* _Exercise directions_
Type the entries out again exactly as they read, but leave every picture behind.

[Stored data]
....
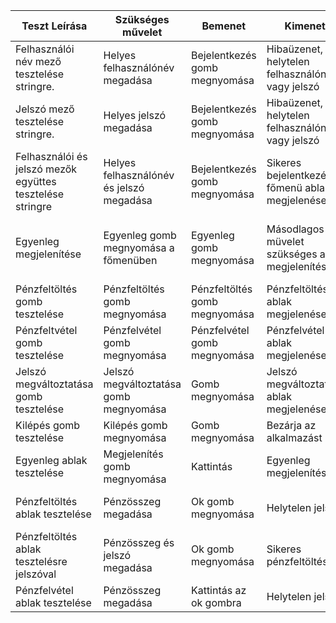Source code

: | Teszt Leírása                                              | Szükséges művelet                         | Bemenet                       | Kimenet                                          | Elvárt kimenet                                         | Teszt eredménye |
|------------------------------------------------------------|-------------------------------------------|-------------------------------|--------------------------------------------------|--------------------------------------------------------|-----------------|
| Felhasználói név mező tesztelése stringre.                 | Helyes felhasználónév megadása            | Bejelentkezés gomb megnyomása | Hibaüzenet, helytelen felhasználónév vagy jelszó | Sikertelen bejelentkezés                               | Átment          |
| Jelszó mező tesztelése stringre.                           | Helyes jelszó megadása                    | Bejelentkezés gomb megnyomása | Hibaüzenet, helytelen felhasználónév vagy jelszó | Sikertelen bejelentkezés                               | Átment          | 
| Felhasználói és jelszó mezők együttes  tesztelése stringre | Helyes felhasználónév és  jelszó megadása | Bejelentkezés gomb megnyomása | Sikeres bejelentkezés, főmenü ablak megjelenése  | Sikeres bejelentkezés                                  | Átment          | 
| Egyenleg megjelenítése                                     | Egyenleg gomb megnyomása a főmenüben      | Egyenleg gomb megnyomása      | Másodlagos müvelet szükséges a megjelenítéshez   | Felugró ablakban megjelenik a számlán lévő egyenlegünk | Megbukott       |
 | Pénzfeltöltés gomb tesztelése                              | Pénzfeltöltés gomb megnyomása             | Pénzfeltöltés gomb megnyomása | Pénzfeltöltés ablak megjelenése                  | Pénzfeltöltés ablak megjelenése                        | Átment          | 
| Pénzfeltvétel gomb tesztelése                              | Pénzfelvétel gomb megnyomása              | Pénzfelvétel gomb megnyomása  | Pénzfelvétel ablak megjelenése                   | Pénzfelvétel ablak megjelenése                         | Átment          | 
| Jelszó megváltoztatása gomb tesztelése                     | Jelszó megváltoztatása gomb megnyomása    | Gomb megnyomása               | Jelszó megváltoztatás ablak megjelenése          | Jelszó megváltoztatás ablak megjelenése                | Átment          |
| Kilépés gomb tesztelése                                    | Kilépés gomb megnyomása                   | Gomb megnyomása               | Bezárja az alkalmazást                           | Alkalmazás bezárása                                    | Átment          |
| Egyenleg ablak tesztelése                                  | Megjelenítés gomb megnyomása              | Kattintás                     | Egyenleg megjelenítése                           | Egyenleg megjelenítése                                 | Átment          |
| Pénzfeltöltés ablak tesztelése                             | Pénzösszeg megadása                       | Ok gomb megnyomása            | Helytelen jelszó                                 | Pénzösszeg feltöltése a számlára                       | Megbukott       |
| Pénzfeltöltés ablak tesztelésre jelszóval                  | Pénzösszeg és jelszó megadása             | Ok gomb megnyomása            | Sikeres pénzfeltöltés                            | Sikeres pénzfeltöltés a számlára                       | Átment          |
| Pénzfelvétel ablak tesztelése                              | Pénzösszeg megadása                       | Kattintás az ok gombra        | Helytelen jelszó                                 | Pénz levétele a számláról                              | Megbukott       |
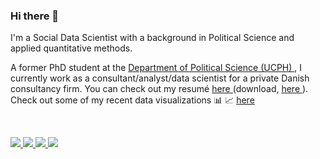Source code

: ### Hi there 👋

<!--
**jvieroe/jvieroe** is a ✨ _special_ ✨ repository because its `README.md` (this file) appears on your GitHub profile.

Here are some ideas to get you started:

- 🔭 I’m currently working on ...
- 🌱 I’m currently learning ...
- 👯 I’m looking to collaborate on ...
- 🤔 I’m looking for help with ...
- 💬 Ask me about ...
- 📫 How to reach me: ...
- 😄 Pronouns: ...
- ⚡ Fun fact: ...
-->

I'm a Social Data Scientist with a background in Political Science and applied quantitative methods.

A former PhD student at the <a href="https://politicalscience.ku.dk"> Department of Political Science (UCPH) </a>, I currently work as a consultant/analyst/data scientist for a private Danish consultancy firm. You can check out my resumé <a href="https://github.com/jvieroe/CV/blob/main/CV_JeppeVieroe.pdf"> here </a> (download, <a href="https://github.com/jvieroe/CV/raw/main/CV_JeppeVieroe.pdf"> here </a>). Check out some of my recent data visualizations &#128202; &#128200; <a href="https://github.com/jvieroe/dataviz"> here </a>

<!--
Below is a brief overview of some of the stuff I have been working on lately:


<table>
  <tr>
    <th>Description</th>
    <th>GitHub link</th> 
  </tr>
  <tr>
    <td> Various data visualizations &#128202; &#128200; </td>
    <td> <a href="https://github.com/jvieroe/dataviz"> Click here </a> </td> 
  </tr>
  <tr>
    <td> R package {<i>dyadicdist</i>} &#128230; </td>
    <td> <a href="https://github.com/jvieroe/dyadicdist"> Click here </a> </td> 
  </tr>
  <tr>
    <td> R package {<i>voters</i>} &#128230; </td>
    <td> <a href="https://github.com/jvieroe/voters"> Click here </a> </td> 
  </tr>
  <tr>
    <td> R package {<i>repinion</i>} &#128230; </td>
    <td> <a href="https://github.com/jvieroe/repinion"> Click here </a> </td> 
  </tr>
  <tr>
    <td> R package {<i>epinionDSB</i>} &#128230; </td>
    <td> <a href="https://github.com/jvieroe/epinionDSB"> Click here </a> </td> 
  </tr>
  <tr>
    <td> R package {<i>ricardo</i>} &#128230; &#9917; </td>
    <td> <a href="https://github.com/jvieroe/ricardo"> Click here </a> </td> 
  </tr>
  </tr>
  <tr>
    <td> Job market resumé  &#128196; </td>
    <td> <a href="https://github.com/jvieroe/CV/blob/main/CV_JeppeVieroe.pdf"> Click here </a> (to download <a href="https://github.com/jvieroe/CV/raw/main/CV_JeppeVieroe.pdf"> click here </a>) </td> 
  </tr>
<tr>
    <td> Examples of previous academic work &#128218; </td>
  <td> Click <a href="https://github.com/jvieroe/ALineInTheSand"> here </a> and <a href="https://github.com/jvieroe/ABasketOfApples"> here </td> 
  </tr>

</table>

-->





</br>

<a href="https://twitter.com/Vieroe"> <img src="https://img.shields.io/badge/Twitter-1d9bf0?style=flat&logo=twitter&labelColor=1d9bf0&logoColor=white" /> </a> <a href="mailto:jvieroe@gmail.com"> <img src="https://img.shields.io/badge/Gmail-orange?style=flat&logo=gmail&labelColor=orange&logoColor=white" /> </a> <a href="https://www.linkedin.com/in/jeppe-vier%C3%B8-028b4320b"> <img src="https://img.shields.io/badge/LinkedIn-0a66c2?style=flat&logo=linkedin&labelColor=0a66c2" /> </a> <a href="https://github.com/jvieroe"> <img src="https://img.shields.io/badge/GitHub-black?style=flat&logo=github&labelColor=black&logoColor=white" /> </a> <a href="https://jvieroe.github.io"> <!--<img src="https://img.shields.io/badge/jvieroe.github.io-darkgreen?style=flat&logo=github&labelColor=darkgreen&logoColor=white" /> </a>-->


<!-- <img height="140em" src="https://github-readme-stats.vercel.app/api?username=jvieroe&show_icons=true&theme=merko&hide_border=false&&count_private=true&include_all_commits=true" /> [![Top Langs](https://github-readme-stats.vercel.app/api/top-langs/?username=jvieroe&layout=compact&theme=merko&hide_border=false)](https://github.com/jvieroe/github-readme-stats) -->
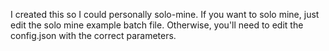 I created this so I could personally solo-mine.  If you want to solo mine, just edit the solo mine example batch file.  Otherwise, you'll need to edit the config.json with the correct parameters.
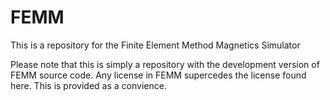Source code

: # FEMM
This is a repository for the Finite Element Method Magnetics Simulator

Please note that this is simply a repository with the development version of FEMM source code. Any license in FEMM supercedes the license found here. This is provided as a convience.
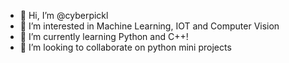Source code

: - 👋 Hi, I’m @cyberpickl
- 👀 I’m interested in Machine Learning, IOT and Computer Vision
- 🌱 I’m currently learning Python and C++!
- 💞️ I’m looking to collaborate on python mini projects


<!---
cyberpickl/cyberpickl is a ✨ special ✨ repository because its `README.md` (this file) appears on your GitHub profile.
You can click the Preview link to take a look at your changes.
--->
....
* _Output of the task_
Source code

: | Teszt Leírása                                              | Szükséges művelet                         | Bemenet                       | Kimenet                                          | Elvárt kimenet                                         | Teszt eredménye |
|------------------------------------------------------------|-------------------------------------------|-------------------------------|--------------------------------------------------|--------------------------------------------------------|-----------------|
| Felhasználói név mező tesztelése stringre.                 | Helyes felhasználónév megadása            | Bejelentkezés gomb megnyomása | Hibaüzenet, helytelen felhasználónév vagy jelszó | Sikertelen bejelentkezés                               | Átment          |
| Jelszó mező tesztelése stringre.                           | Helyes jelszó megadása                    | Bejelentkezés gomb megnyomása | Hibaüzenet, helytelen felhasználónév vagy jelszó | Sikertelen bejelentkezés                               | Átment          | 
| Felhasználói és jelszó mezők együttes  tesztelése stringre | Helyes felhasználónév és  jelszó megadása | Bejelentkezés gomb megnyomása | Sikeres bejelentkezés, főmenü ablak megjelenése  | Sikeres bejelentkezés                                  | Átment          | 
| Egyenleg megjelenítése                                     | Egyenleg gomb megnyomása a főmenüben      | Egyenleg gomb megnyomása      | Másodlagos müvelet szükséges a megjelenítéshez   | Felugró ablakban megjelenik a számlán lévő egyenlegünk | Megbukott       |
 | Pénzfeltöltés gomb tesztelése                              | Pénzfeltöltés gomb megnyomása             | Pénzfeltöltés gomb megnyomása | Pénzfeltöltés ablak megjelenése                  | Pénzfeltöltés ablak megjelenése                        | Átment          | 
| Pénzfeltvétel gomb tesztelése                              | Pénzfelvétel gomb megnyomása              | Pénzfelvétel gomb megnyomása  | Pénzfelvétel ablak megjelenése                   | Pénzfelvétel ablak megjelenése                         | Átment          | 
| Jelszó megváltoztatása gomb tesztelése                     | Jelszó megváltoztatása gomb megnyomása    | Gomb megnyomása               | Jelszó megváltoztatás ablak megjelenése          | Jelszó megváltoztatás ablak megjelenése                | Átment          |
| Kilépés gomb tesztelése                                    | Kilépés gomb megnyomása                   | Gomb megnyomása               | Bezárja az alkalmazást                           | Alkalmazás bezárása                                    | Átment          |
| Egyenleg ablak tesztelése                                  | Megjelenítés gomb megnyomása              | Kattintás                     | Egyenleg megjelenítése                           | Egyenleg megjelenítése                                 | Átment          |
| Pénzfeltöltés ablak tesztelése                             | Pénzösszeg megadása                       | Ok gomb megnyomása            | Helytelen jelszó                                 | Pénzösszeg feltöltése a számlára                       | Megbukott       |
| Pénzfeltöltés ablak tesztelésre jelszóval                  | Pénzösszeg és jelszó megadása             | Ok gomb megnyomása            | Sikeres pénzfeltöltés                            | Sikeres pénzfeltöltés a számlára                       | Átment          |
| Pénzfelvétel ablak tesztelése                              | Pénzösszeg megadása                       | Kattintás az ok gombra        | Helytelen jelszó                                 | Pénz levétele a számláról                              | Megbukott       |
Source code

: ### Hi there 👋

<!--
**jvieroe/jvieroe** is a ✨ _special_ ✨ repository because its `README.md` (this file) appears on your GitHub profile.

Here are some ideas to get you started:

- 🔭 I’m currently working on ...
- 🌱 I’m currently learning ...
- 👯 I’m looking to collaborate on ...
- 🤔 I’m looking for help with ...
- 💬 Ask me about ...
- 📫 How to reach me: ...
- 😄 Pronouns: ...
- ⚡ Fun fact: ...
-->

I'm a Social Data Scientist with a background in Political Science and applied quantitative methods.

A former PhD student at the <a href="https://politicalscience.ku.dk"> Department of Political Science (UCPH) </a>, I currently work as a consultant/analyst/data scientist for a private Danish consultancy firm. You can check out my resumé <a href="https://github.com/jvieroe/CV/blob/main/CV_JeppeVieroe.pdf"> here </a> (download, <a href="https://github.com/jvieroe/CV/raw/main/CV_JeppeVieroe.pdf"> here </a>). Check out some of my recent data visualizations &#128202; &#128200; <a href="https://github.com/jvieroe/dataviz"> here </a>

<!--
Below is a brief overview of some of the stuff I have been working on lately:


<table>
  <tr>
    <th>Description</th>
    <th>GitHub link</th> 
  </tr>
  <tr>
    <td> Various data visualizations &#128202; &#128200; </td>
    <td> <a href="https://github.com/jvieroe/dataviz"> Click here </a> </td> 
  </tr>
  <tr>
    <td> R package {<i>dyadicdist</i>} &#128230; </td>
    <td> <a href="https://github.com/jvieroe/dyadicdist"> Click here </a> </td> 
  </tr>
  <tr>
    <td> R package {<i>voters</i>} &#128230; </td>
    <td> <a href="https://github.com/jvieroe/voters"> Click here </a> </td> 
  </tr>
  <tr>
    <td> R package {<i>repinion</i>} &#128230; </td>
    <td> <a href="https://github.com/jvieroe/repinion"> Click here </a> </td> 
  </tr>
  <tr>
    <td> R package {<i>epinionDSB</i>} &#128230; </td>
    <td> <a href="https://github.com/jvieroe/epinionDSB"> Click here </a> </td> 
  </tr>
  <tr>
    <td> R package {<i>ricardo</i>} &#128230; &#9917; </td>
    <td> <a href="https://github.com/jvieroe/ricardo"> Click here </a> </td> 
  </tr>
  </tr>
  <tr>
    <td> Job market resumé  &#128196; </td>
    <td> <a href="https://github.com/jvieroe/CV/blob/main/CV_JeppeVieroe.pdf"> Click here </a> (to download <a href="https://github.com/jvieroe/CV/raw/main/CV_JeppeVieroe.pdf"> click here </a>) </td> 
  </tr>
<tr>
    <td> Examples of previous academic work &#128218; </td>
  <td> Click <a href="https://github.com/jvieroe/ALineInTheSand"> here </a> and <a href="https://github.com/jvieroe/ABasketOfApples"> here </td> 
  </tr>

</table>

-->





</br>

<a href="https://twitter.com/Vieroe"> <img src="https://img.shields.io/badge/Twitter-1d9bf0?style=flat&logo=twitter&labelColor=1d9bf0&logoColor=white" /> </a> <a href="mailto:jvieroe@gmail.com"> <img src="https://img.shields.io/badge/Gmail-orange?style=flat&logo=gmail&labelColor=orange&logoColor=white" /> </a> <a href="https://www.linkedin.com/in/jeppe-vier%C3%B8-028b4320b"> <img src="https://img.shields.io/badge/LinkedIn-0a66c2?style=flat&logo=linkedin&labelColor=0a66c2" /> </a> <a href="https://github.com/jvieroe"> <img src="https://img.shields.io/badge/GitHub-black?style=flat&logo=github&labelColor=black&logoColor=white" /> </a> <a href="https://jvieroe.github.io"> <!--<img src="https://img.shields.io/badge/jvieroe.github.io-darkgreen?style=flat&logo=github&labelColor=darkgreen&logoColor=white" /> </a>-->


<!-- <img height="140em" src="https://github-readme-stats.vercel.app/api?username=jvieroe&show_icons=true&theme=merko&hide_border=false&&count_private=true&include_all_commits=true" /> [![Top Langs](https://github-readme-stats.vercel.app/api/top-langs/?username=jvieroe&layout=compact&theme=merko&hide_border=false)](https://github.com/jvieroe/github-readme-stats) -->
 I created this so I could personally solo-mine.  If you want to solo mine, just edit the solo mine example batch file.  Otherwise, you'll need to edit the config.json with the correct parameters.
Source code

: # FEMM
This is a repository for the Finite Element Method Magnetics Simulator

Please note that this is simply a repository with the development version of FEMM source code. Any license in FEMM supercedes the license found here. This is provided as a convience.
Source code

: - 👋 Hi, I’m @cyberpickl
- 👀 I’m interested in Machine Learning, IOT and Computer Vision
- 🌱 I’m currently learning Python and C++!
- 💞️ I’m looking to collaborate on python mini projects


<!---
cyberpickl/cyberpickl is a ✨ special ✨ repository because its `README.md` (this file) appears on your GitHub profile.
You can click the Preview link to take a look at your changes.
--->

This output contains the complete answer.